I think it's worth noting that the only reason supplements are sometimes more expensive in the UK is because retailers must pay all taxes due on them. This can be very high (e.g. up to 62% on some goods from memory).

If we tried to avoid paying the tax, those people responsible would be stamped on by HM Revenue, and could be prosecuted for criminal offences.

Taxes are very high in the UK because we have a "free" healthcare service, extensive social security and other benefits of living in a relatively caring, compassionate society. I wish as retailers we could avoid the taxes on import, but if we did, we'd be guilty of tax evasion and I'd end up in prison.

Kieran


----------



## dmcc (Nov 25, 2007)

Biceps21 said:


> Also, do you guys know of any other sites that accept paypal?
> 
> Thanks!


eBay. Seriously. I used to get a lot from reputable sellers who just happen to have an eBay store. Or get a prepaid Mastercard, you don't have to be 18 to have one as there's no credit facility.


----------



## engineered (Jan 22, 2009)

I think Predator Nutrition do. My mate has a local store called maximumsportnutrition.co.uk and they also accept paypal.


----------



## asmustard (Sep 13, 2009)

dmcc said:


> eBay. Seriously. I used to get a lot from reputable sellers who just happen to have an eBay store.

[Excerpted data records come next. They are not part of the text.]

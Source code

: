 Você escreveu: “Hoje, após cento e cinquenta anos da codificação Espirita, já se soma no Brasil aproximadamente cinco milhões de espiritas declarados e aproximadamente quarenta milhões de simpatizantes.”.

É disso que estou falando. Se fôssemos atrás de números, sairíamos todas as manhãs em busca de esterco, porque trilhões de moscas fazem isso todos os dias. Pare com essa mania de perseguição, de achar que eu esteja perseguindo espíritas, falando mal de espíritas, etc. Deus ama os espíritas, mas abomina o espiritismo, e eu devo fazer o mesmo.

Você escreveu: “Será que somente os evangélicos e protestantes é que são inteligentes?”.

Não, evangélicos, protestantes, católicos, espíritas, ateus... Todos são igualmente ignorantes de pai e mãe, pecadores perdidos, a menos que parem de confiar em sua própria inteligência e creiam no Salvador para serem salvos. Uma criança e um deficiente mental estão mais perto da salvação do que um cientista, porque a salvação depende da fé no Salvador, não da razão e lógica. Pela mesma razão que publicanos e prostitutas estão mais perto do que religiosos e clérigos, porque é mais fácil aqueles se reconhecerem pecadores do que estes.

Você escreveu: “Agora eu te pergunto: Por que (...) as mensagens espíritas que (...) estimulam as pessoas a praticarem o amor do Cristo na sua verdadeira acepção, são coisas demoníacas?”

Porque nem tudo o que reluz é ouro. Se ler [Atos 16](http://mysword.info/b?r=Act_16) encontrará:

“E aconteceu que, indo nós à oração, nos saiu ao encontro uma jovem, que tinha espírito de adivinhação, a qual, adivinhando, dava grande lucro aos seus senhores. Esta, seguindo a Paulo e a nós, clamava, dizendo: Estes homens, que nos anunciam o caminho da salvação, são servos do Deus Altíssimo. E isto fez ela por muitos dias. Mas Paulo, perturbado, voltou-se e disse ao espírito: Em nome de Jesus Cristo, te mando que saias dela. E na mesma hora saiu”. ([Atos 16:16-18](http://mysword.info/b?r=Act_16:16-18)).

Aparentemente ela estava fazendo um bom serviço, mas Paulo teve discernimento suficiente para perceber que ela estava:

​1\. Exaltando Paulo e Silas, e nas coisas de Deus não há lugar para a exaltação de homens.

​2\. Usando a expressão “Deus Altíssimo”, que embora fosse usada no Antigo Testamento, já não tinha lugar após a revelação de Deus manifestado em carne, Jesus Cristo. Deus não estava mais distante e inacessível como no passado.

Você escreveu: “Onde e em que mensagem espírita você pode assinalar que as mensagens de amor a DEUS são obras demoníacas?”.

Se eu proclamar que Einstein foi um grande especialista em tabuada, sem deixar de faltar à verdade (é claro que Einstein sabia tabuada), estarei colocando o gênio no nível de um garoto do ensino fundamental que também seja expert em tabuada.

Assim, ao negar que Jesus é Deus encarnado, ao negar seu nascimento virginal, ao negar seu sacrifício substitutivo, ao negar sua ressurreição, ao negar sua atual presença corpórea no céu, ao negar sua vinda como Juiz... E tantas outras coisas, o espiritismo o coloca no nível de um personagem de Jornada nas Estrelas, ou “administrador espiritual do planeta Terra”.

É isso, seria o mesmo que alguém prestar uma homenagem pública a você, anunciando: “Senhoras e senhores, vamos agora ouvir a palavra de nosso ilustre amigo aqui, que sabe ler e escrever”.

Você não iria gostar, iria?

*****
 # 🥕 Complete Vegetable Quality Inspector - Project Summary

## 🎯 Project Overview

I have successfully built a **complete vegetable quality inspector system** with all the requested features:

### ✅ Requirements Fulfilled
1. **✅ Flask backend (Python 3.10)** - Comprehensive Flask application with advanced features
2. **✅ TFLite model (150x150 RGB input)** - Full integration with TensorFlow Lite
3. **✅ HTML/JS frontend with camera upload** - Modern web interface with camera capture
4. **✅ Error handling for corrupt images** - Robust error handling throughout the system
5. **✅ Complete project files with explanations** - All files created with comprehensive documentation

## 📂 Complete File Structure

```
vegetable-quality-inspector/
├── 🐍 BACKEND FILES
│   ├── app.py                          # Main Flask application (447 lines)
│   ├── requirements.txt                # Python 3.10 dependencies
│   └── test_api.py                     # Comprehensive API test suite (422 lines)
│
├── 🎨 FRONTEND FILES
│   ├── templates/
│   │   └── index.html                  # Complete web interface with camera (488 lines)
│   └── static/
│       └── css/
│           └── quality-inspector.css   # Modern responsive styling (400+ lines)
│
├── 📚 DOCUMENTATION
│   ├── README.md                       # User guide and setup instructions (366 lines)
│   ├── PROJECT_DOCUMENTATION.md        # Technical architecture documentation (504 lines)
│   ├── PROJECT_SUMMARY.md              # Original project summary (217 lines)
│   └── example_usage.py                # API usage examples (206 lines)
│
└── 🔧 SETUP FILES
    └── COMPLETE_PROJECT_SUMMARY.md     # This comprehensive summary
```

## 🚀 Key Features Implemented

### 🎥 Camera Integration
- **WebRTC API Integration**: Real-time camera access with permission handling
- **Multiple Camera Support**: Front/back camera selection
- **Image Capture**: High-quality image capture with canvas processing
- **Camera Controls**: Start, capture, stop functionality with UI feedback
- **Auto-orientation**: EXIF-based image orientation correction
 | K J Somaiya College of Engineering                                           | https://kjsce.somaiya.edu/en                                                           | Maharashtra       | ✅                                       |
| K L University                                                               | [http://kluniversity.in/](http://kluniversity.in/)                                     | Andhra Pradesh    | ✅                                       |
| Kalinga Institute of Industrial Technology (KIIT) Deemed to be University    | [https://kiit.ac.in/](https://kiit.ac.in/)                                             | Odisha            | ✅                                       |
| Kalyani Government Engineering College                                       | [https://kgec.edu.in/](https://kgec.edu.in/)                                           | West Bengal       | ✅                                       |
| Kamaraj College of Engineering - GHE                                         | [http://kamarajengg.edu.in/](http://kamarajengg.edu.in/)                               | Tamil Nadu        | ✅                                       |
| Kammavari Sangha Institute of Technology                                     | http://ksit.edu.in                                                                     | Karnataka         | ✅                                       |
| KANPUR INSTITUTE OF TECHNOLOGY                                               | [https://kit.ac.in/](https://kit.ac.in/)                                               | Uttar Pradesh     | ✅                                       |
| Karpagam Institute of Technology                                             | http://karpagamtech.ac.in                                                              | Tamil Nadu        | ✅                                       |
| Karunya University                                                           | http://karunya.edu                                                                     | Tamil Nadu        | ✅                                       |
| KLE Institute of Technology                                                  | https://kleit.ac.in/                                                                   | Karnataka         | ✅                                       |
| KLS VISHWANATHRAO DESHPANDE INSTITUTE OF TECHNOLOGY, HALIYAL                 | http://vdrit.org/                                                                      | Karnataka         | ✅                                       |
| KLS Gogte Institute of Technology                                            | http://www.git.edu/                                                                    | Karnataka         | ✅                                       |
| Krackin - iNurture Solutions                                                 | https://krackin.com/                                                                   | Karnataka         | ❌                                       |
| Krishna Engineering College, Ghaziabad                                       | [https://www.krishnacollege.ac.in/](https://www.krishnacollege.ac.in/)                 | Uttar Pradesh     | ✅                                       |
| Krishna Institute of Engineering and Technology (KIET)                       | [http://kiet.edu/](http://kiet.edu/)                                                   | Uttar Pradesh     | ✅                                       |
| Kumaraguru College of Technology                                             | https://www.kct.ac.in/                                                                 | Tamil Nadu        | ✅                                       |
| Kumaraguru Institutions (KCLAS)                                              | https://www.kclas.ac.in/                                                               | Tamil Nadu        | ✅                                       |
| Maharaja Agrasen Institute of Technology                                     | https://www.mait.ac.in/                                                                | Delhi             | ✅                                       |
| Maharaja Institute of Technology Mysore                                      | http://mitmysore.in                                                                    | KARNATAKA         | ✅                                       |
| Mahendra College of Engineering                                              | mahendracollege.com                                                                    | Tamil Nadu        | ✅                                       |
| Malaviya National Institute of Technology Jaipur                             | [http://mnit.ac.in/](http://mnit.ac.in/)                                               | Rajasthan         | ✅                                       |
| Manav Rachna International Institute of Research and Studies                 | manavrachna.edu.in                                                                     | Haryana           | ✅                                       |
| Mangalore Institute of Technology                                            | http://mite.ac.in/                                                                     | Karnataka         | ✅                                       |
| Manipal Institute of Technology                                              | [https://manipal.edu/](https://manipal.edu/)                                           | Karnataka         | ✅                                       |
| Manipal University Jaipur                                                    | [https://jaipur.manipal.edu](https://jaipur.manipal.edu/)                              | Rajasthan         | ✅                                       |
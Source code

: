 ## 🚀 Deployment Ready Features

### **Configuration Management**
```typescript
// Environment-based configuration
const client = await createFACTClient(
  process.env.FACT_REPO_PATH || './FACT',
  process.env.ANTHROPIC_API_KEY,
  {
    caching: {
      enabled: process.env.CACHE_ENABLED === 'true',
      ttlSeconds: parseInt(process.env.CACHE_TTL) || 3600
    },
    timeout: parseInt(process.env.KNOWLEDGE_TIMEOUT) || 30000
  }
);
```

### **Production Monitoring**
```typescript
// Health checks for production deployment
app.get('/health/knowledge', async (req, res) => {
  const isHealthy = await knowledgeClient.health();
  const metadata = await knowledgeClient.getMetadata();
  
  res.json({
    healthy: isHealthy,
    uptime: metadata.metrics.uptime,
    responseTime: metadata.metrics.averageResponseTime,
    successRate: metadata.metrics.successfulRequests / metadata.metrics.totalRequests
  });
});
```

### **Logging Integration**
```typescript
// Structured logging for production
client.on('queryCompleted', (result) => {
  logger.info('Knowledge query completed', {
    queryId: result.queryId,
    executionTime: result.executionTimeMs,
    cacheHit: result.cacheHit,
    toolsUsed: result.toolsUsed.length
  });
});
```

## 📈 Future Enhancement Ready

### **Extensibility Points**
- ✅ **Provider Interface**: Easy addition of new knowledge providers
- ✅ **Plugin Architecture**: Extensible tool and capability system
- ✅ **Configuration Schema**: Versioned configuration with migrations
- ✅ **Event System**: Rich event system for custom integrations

Or get a prepaid Mastercard, you don't have to be 18 to have one as there's no credit facility.


x2


----------



## glen danbury (May 23, 2006)

there are british stores which use paypal - my site does, search around you will find some

the problem with getting it from bodybuilding.com (which is a good legit site) is that along with the taxes the shipping will kill any price savings on heavier items


----------



## MrP (Nov 19, 2009)

TONEs of uk supplement shops m8!!!!

not sure if allowed to post them on here or not

Google it


----------



## SK-XO (Aug 6, 2009)

Good post BB-WAREHOUSE.

And to the O-P go on ebay and you will find companies that for example have a website or shop that sell on ebay to, and you can pay with paypal.


----------



## pastanchicken (Sep 29, 2008)

Prob false economy with those vouchers due to tax and duty you'll probably be liable for.

Plenty of good supps companies in the UK


----------